* [Required work]: Please reply with one number only: how many lines in the entries below contain the string "they".
:: Material for this task
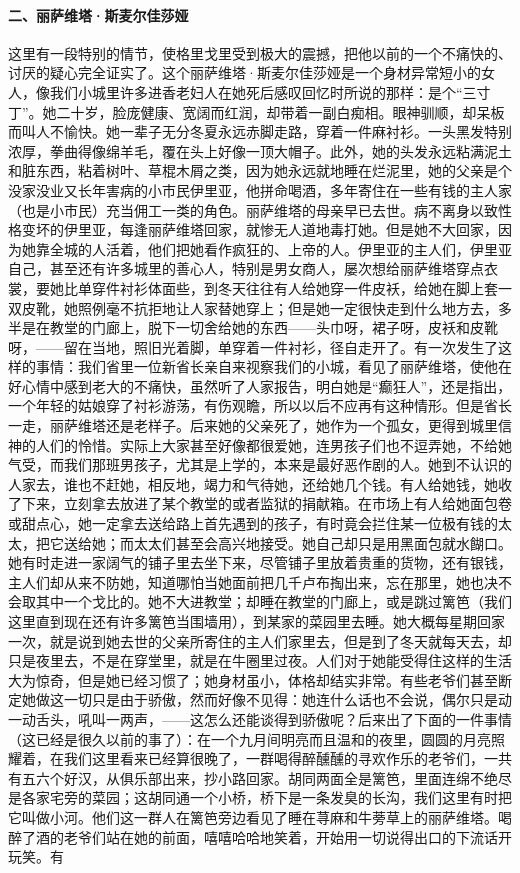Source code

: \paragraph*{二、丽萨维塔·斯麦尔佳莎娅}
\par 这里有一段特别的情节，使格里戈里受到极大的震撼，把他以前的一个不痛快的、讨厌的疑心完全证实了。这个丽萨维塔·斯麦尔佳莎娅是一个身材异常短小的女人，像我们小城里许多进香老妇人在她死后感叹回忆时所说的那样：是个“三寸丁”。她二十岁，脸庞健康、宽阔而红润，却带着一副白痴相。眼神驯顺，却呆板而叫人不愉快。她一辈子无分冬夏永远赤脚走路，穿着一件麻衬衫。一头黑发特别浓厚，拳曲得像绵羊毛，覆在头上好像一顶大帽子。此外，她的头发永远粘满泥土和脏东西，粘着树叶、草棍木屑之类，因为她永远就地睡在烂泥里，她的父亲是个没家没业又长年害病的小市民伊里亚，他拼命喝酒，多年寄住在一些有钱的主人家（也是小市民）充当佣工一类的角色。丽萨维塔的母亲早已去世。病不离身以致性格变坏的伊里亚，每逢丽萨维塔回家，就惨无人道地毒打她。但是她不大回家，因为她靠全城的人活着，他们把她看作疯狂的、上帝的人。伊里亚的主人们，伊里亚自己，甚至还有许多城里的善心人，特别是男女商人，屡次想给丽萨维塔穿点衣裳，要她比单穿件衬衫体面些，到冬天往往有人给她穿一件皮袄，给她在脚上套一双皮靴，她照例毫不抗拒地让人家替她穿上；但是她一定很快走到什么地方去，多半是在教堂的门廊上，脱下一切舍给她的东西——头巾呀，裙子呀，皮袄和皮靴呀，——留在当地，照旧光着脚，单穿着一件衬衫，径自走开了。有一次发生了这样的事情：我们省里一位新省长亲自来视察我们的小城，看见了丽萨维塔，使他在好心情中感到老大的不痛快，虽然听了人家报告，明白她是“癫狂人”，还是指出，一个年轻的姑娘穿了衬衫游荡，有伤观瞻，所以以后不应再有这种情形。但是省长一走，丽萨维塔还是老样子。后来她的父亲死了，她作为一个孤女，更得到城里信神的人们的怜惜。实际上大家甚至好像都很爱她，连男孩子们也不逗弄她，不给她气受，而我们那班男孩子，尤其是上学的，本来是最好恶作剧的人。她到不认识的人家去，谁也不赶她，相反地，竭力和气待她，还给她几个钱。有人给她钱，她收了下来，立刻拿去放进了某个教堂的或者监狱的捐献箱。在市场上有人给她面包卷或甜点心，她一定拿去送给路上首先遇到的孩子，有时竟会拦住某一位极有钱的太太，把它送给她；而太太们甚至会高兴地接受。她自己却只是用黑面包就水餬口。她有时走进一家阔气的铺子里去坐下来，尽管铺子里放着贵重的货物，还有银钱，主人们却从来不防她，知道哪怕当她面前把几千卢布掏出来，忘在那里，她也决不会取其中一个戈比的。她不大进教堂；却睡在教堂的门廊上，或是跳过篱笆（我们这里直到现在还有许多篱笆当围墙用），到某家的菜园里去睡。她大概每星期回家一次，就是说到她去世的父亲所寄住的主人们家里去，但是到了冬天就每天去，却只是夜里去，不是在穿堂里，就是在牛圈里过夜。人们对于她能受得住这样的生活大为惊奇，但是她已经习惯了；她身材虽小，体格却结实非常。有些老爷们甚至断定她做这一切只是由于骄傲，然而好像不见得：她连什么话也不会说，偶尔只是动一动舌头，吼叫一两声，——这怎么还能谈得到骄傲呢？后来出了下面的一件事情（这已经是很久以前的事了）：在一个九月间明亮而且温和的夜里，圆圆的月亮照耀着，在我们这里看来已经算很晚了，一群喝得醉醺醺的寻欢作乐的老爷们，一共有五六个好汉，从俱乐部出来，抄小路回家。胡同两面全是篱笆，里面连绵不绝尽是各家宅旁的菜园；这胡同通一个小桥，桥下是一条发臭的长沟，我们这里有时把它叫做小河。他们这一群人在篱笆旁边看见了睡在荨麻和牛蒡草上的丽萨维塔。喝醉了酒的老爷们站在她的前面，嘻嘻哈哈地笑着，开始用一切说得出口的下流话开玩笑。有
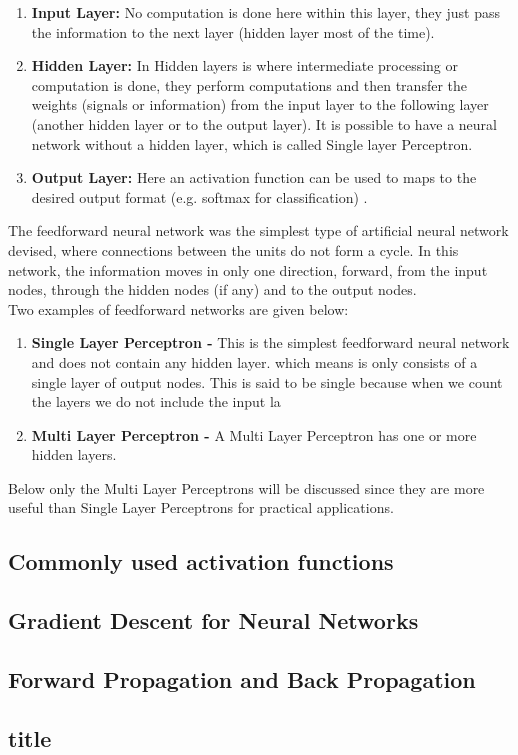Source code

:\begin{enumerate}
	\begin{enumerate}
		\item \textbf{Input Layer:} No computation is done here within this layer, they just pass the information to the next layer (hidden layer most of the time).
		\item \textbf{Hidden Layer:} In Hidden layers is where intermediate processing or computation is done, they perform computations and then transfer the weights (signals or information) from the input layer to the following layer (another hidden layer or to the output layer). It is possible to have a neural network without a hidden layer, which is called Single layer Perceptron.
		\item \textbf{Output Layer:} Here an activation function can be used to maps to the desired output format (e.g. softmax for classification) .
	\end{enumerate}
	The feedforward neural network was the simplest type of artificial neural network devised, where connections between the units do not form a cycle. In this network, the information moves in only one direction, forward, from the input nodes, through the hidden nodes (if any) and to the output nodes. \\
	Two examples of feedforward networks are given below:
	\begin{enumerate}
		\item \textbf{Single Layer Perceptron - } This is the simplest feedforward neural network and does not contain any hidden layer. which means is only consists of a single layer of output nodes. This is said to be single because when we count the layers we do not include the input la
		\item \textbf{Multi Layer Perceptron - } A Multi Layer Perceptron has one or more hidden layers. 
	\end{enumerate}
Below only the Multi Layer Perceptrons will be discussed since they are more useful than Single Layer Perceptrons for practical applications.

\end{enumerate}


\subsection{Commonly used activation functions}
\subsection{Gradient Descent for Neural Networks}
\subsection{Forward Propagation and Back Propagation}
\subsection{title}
::::
:: Material for this task
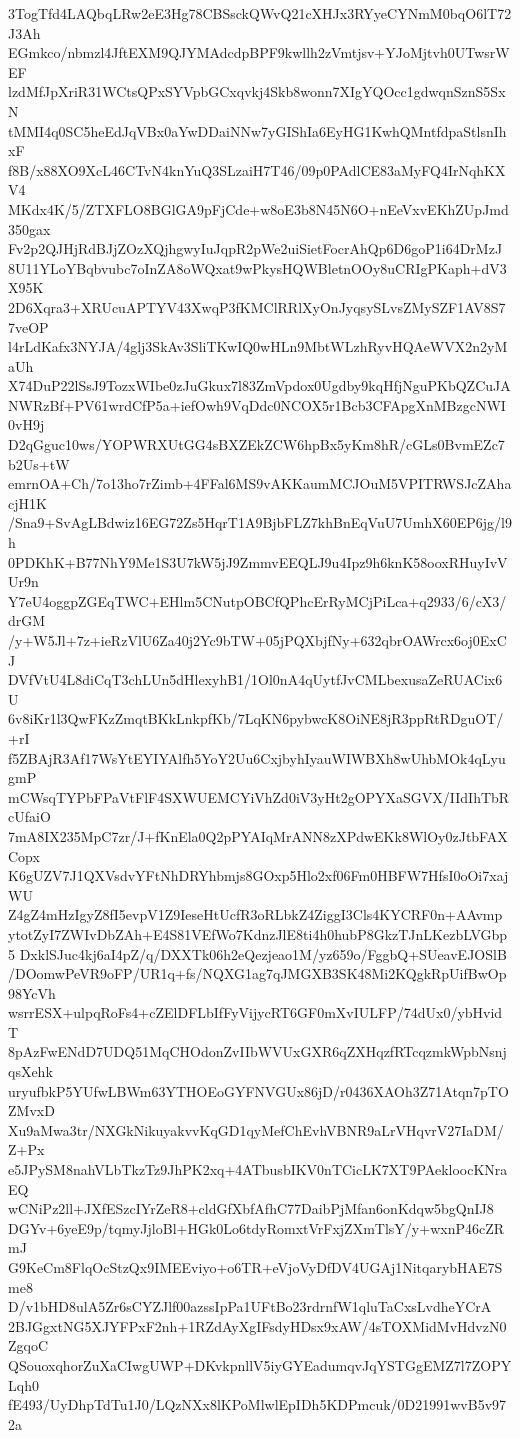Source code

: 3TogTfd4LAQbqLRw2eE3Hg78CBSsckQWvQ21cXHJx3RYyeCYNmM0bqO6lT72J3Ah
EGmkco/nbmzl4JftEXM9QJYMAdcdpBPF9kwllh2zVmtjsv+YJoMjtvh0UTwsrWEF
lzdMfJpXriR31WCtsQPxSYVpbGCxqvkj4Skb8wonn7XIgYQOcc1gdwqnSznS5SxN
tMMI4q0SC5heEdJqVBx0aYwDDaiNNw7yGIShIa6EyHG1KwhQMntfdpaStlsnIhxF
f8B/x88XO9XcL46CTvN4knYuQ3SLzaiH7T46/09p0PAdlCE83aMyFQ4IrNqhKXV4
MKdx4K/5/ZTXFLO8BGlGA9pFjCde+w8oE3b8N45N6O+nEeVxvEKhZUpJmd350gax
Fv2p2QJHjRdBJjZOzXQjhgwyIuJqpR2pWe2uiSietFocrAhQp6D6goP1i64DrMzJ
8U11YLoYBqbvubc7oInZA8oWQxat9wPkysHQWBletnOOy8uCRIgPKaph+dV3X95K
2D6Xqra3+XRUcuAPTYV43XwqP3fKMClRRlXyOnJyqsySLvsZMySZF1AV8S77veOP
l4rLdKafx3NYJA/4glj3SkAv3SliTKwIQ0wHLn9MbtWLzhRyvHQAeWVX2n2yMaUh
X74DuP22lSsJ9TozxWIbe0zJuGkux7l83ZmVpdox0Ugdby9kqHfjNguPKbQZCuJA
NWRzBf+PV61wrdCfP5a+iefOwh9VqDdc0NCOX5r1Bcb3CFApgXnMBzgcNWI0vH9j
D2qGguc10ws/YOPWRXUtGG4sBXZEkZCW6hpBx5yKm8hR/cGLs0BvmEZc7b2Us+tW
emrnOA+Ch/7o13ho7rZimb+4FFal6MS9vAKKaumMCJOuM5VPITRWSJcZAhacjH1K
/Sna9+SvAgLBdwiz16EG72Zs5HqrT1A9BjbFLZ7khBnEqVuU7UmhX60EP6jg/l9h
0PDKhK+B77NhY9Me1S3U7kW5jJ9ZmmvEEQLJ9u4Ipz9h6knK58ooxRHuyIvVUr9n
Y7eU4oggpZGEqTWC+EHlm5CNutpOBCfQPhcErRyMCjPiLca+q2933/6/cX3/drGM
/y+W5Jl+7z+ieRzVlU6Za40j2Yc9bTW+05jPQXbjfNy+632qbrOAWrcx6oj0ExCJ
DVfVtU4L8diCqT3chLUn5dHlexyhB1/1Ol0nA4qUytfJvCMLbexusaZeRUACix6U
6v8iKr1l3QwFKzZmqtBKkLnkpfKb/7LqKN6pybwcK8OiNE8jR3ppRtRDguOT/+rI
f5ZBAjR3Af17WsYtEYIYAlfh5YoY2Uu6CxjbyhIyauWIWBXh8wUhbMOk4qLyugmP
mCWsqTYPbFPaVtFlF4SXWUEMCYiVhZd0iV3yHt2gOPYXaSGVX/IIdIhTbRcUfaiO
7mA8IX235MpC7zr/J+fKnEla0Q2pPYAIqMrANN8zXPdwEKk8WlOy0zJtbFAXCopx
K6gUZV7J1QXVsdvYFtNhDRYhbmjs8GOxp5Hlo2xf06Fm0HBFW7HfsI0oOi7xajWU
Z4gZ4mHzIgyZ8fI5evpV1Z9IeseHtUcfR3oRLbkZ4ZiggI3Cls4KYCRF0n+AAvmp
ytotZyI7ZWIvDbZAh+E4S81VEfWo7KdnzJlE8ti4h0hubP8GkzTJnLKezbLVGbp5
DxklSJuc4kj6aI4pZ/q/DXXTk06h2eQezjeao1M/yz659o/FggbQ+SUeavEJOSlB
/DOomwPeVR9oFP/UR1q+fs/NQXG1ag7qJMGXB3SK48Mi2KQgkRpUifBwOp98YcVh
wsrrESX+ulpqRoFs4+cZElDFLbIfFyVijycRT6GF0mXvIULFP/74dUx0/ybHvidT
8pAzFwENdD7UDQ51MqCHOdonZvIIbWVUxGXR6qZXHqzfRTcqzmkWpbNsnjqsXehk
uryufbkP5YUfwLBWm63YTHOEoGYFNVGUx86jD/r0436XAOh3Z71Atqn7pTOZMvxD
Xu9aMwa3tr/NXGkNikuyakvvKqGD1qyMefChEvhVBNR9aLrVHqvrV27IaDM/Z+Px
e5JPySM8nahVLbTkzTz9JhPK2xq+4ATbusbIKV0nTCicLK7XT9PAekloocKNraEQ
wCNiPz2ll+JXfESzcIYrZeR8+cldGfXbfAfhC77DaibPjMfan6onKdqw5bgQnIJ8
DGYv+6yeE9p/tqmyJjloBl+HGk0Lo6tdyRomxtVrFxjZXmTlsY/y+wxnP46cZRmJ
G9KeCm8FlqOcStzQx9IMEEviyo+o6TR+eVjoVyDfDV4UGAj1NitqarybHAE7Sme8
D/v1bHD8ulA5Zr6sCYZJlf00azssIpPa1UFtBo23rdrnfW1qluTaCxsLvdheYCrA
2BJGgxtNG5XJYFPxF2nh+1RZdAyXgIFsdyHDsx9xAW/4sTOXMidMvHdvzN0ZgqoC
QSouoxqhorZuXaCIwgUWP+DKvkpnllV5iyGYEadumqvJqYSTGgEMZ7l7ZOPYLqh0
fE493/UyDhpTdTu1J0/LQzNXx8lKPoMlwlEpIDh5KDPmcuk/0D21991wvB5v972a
::::
* [Written answer]: 3